(Entries taken from a collection)
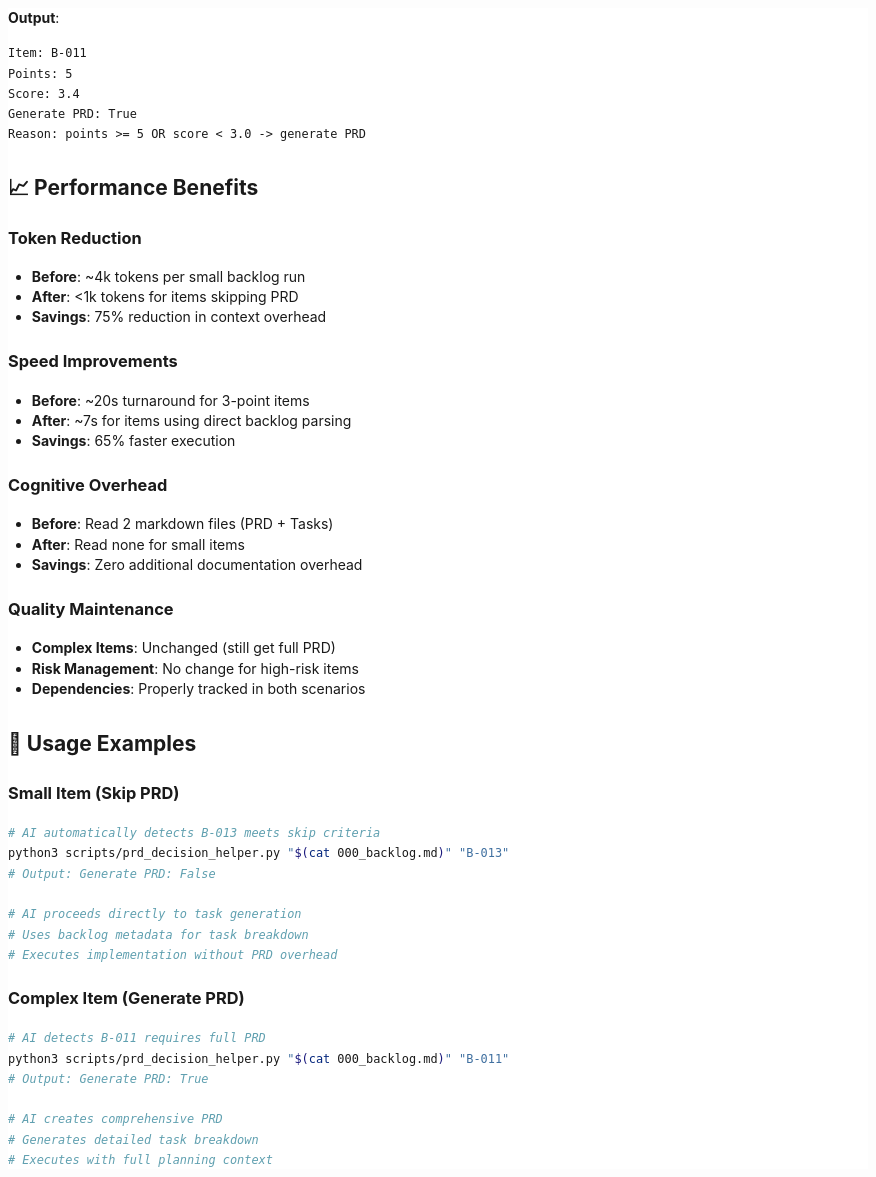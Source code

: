**Output**:
```
Item: B-011
Points: 5
Score: 3.4
Generate PRD: True
Reason: points >= 5 OR score < 3.0 -> generate PRD
```

## 📈 **Performance Benefits**

### **Token Reduction**
- **Before**: ~4k tokens per small backlog run
- **After**: <1k tokens for items skipping PRD
- **Savings**: 75% reduction in context overhead

### **Speed Improvements**
- **Before**: ~20s turnaround for 3-point items
- **After**: ~7s for items using direct backlog parsing
- **Savings**: 65% faster execution

### **Cognitive Overhead**
- **Before**: Read 2 markdown files (PRD + Tasks)
- **After**: Read none for small items
- **Savings**: Zero additional documentation overhead

### **Quality Maintenance**
- **Complex Items**: Unchanged (still get full PRD)
- **Risk Management**: No change for high-risk items
- **Dependencies**: Properly tracked in both scenarios

## 🔧 **Usage Examples**

### **Small Item (Skip PRD)**
```bash
# AI automatically detects B-013 meets skip criteria
python3 scripts/prd_decision_helper.py "$(cat 000_backlog.md)" "B-013"
# Output: Generate PRD: False

# AI proceeds directly to task generation
# Uses backlog metadata for task breakdown
# Executes implementation without PRD overhead
```

### **Complex Item (Generate PRD)**
```bash
# AI detects B-011 requires full PRD
python3 scripts/prd_decision_helper.py "$(cat 000_backlog.md)" "B-011"
# Output: Generate PRD: True

# AI creates comprehensive PRD
# Generates detailed task breakdown
# Executes with full planning context
```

TASK REQUIREMENTS:
Find the string "detects" in the data. Report each line it appears in.

TASK ANSWER:
# AI automatically detects B-013 meets skip criteria
# AI detects B-011 requires full PRD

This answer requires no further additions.